PKK ile girdiği çatışmada ömür boyu tekerlekli sandalyeye mahkum olan eski JİTEM komutanı emekli albay Abdülkerim Kırca, evinde ölü bulundu. Kırca'nın tabancayla intihar ettiği anlaşıldı.
Yeşil ile beraber yargılanıyordu
Diyarbakır’da Jandarma İstihbarat Grup Komutanlığı görevinde bulunan ve birçok çatışmanın içinde yer alan Kırca, Antalya’daki bir çatışmada aldığı kurşun yarası sonucu tekerlikli sandalyeye mahkum olmuştu. İlk incelemelere göre Kırca, bitişik atışla kafasına sıkılan tek kurşun nedeniyle öldü. Kırca, emekli olmasına rağmen, geçmişteki hizmetleri dikkate alınarak Ankara Güvercinlik'teki jandarma lojmanlarında kalıyordu.

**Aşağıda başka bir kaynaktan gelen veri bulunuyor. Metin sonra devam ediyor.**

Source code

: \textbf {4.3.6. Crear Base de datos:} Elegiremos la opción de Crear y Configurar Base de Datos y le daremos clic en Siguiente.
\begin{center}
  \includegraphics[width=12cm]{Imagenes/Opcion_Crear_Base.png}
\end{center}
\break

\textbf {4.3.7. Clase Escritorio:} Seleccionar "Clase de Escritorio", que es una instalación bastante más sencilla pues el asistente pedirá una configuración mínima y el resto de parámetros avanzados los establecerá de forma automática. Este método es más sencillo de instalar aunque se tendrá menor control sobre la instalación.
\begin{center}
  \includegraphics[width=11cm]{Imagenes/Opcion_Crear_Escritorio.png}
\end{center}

Dönemin Cumhurbaşkanı Ahmet Necdet Sezer tarafından devlet şeref madalyası ile ödüllendirilen ve Genelkurmay üst düzey yetkililerinin katıldığı Çankaya'daki törene tekerlekli sandalyesi ile katılan Abdülkerim Kırca, son dönemlerde Güneydoğu ile ilgili haberlerde PKK itirafçısı Abdülkadir Aygan tarafından yine gündeme getirilmişti.
Kırca'yı üzen gelişme
PKK’ya katılan ve örgütün dağ kadrosunda üst görevlerde bulunan Aygan, örgütten ayrılıp itirafçı oldu. Kırca’nın görev yaptığı dönemde jandarmada maaşlı olarak çalıştırıldı. Bazı operasyonlara da Aygan’ın PKK’lıların yerlerini bilmesi nedeniyle götürüldüğü bildirildi. Devletten kaçıp yeniden PKK’ya katılan Aygan bu kez devlet görevlilerinin aleyhine ifade vermeye ve kitap yazmaya başladı.

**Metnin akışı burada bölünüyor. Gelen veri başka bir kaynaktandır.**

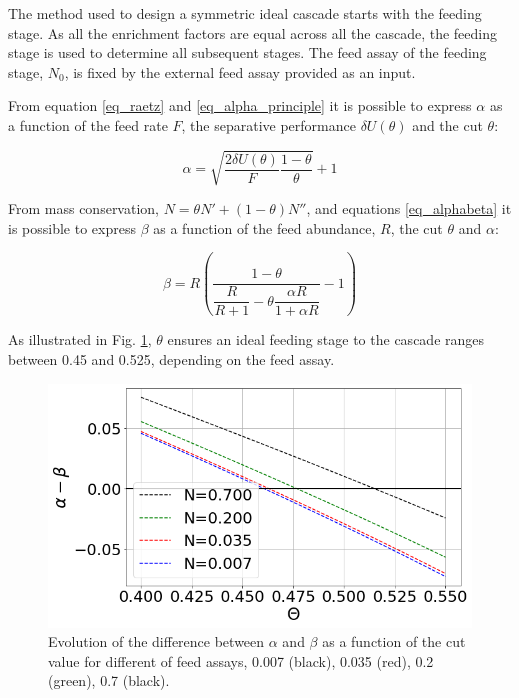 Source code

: The method used to design a symmetric ideal cascade starts with the feeding
stage. As all the enrichment factors are equal across all the cascade, the
feeding stage is used to determine all subsequent stages.
The feed assay of the feeding stage, $N_{0}$, is fixed by the external feed assay
provided as an input.

From equation \eqref{eq_raetz} and \eqref{eq_alpha_principle} it is possible to
express $\alpha$ as a function of the feed rate $F$, the separative performance
$\delta U(\theta)$ and the cut $\theta$:

\begin{equation} \label{eq_alpha}
    \alpha = \sqrt{\frac{2\delta U(\theta)}{F} \frac{1-\theta}{\theta}} + 1
\end{equation}


From mass conservation, $N = \theta N' + (1-\theta)N''$, and equations
\eqref{eq_alphabeta} it is possible to express $\beta$ as a function of the
feed abundance, $R$, the cut $\theta$ and $\alpha$:

\begin{equation}\label{eq_beta}
    \beta =   R \left(\dfrac{1-\theta}
                     {\dfrac{R}{R+1}- \theta \dfrac{\alpha R}{1+\alpha R}} -1\right)
\end{equation}


As illustrated in Fig. \ref{fig_a_m_b}, $\theta$ ensures an ideal feeding
stage to the cascade ranges between 0.45 and 0.525, depending on the feed assay.

\begin{figure}[h!] %
    \centering
    \includegraphics[scale=0.5]{alpha_minus_beta}
    \caption{Evolution of the difference between $\alpha$ and $\beta$ as a
    function of the cut value for different of feed assays, 0.007 (black),
    0.035 (red), 0.2 (green), 0.7 (black). }
    \label{fig_a_m_b}
\end{figure}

Ergenekon operasyonu kapsamında yeniden gündeme gelen ve gazeteleri arayıp açıklamalar yapan Aygan’ın özellikle Emniyet Müdürü şehit Gaffar Okkan suikastıyla Kırca’yı ilişkilendirilmek istenmesinin emekli albay Kırca'yı çok üzdüğü ileri sürüldü. Kırca'nın bunu devre arkadaşlarıyla paylaştığı belirtildi.

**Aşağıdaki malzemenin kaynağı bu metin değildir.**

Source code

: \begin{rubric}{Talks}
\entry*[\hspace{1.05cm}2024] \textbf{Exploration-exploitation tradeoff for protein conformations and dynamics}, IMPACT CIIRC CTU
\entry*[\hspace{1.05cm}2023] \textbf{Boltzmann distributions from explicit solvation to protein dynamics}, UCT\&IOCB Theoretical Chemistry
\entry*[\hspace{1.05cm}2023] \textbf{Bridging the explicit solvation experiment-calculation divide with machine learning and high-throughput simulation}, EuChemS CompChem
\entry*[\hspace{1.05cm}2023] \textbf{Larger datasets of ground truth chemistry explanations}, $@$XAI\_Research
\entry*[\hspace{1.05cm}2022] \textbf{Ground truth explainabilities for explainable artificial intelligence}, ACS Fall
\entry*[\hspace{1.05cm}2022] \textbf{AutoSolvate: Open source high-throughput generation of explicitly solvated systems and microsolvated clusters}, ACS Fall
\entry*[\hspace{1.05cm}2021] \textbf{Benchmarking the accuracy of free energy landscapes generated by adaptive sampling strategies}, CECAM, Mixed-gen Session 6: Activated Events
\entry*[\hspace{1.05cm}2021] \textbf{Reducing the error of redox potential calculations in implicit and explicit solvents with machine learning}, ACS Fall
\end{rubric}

PKK itirafçısı Abdülkadir Aygan’ın, birçok faili meçhul olayın talimatını vermekle suçladığı emekli binbaşı Abdülkerim Kırca hakkında" silahlı çete kurmak" "işkence" ve "3 kez adam öldürmek" suçlarından müebbet hapis cezası istemiyle dava açılmıştı.
Komutanın intiharındaki sırlar
PKK itirafçısı ve eski JİTEM'ci Abdulkadir Aygan'ın, JİTEM grup komutanı Kırca’nın yaptığını iddia ettiği infazları Star gazetesinde üç gündür yayınlanıyordu. Şimdi, Devlet Övünç Madalyalı Abdülkerim Kırca’nın ölümü ile bu itiraflar arasındaki bağlantı konuşuluyor.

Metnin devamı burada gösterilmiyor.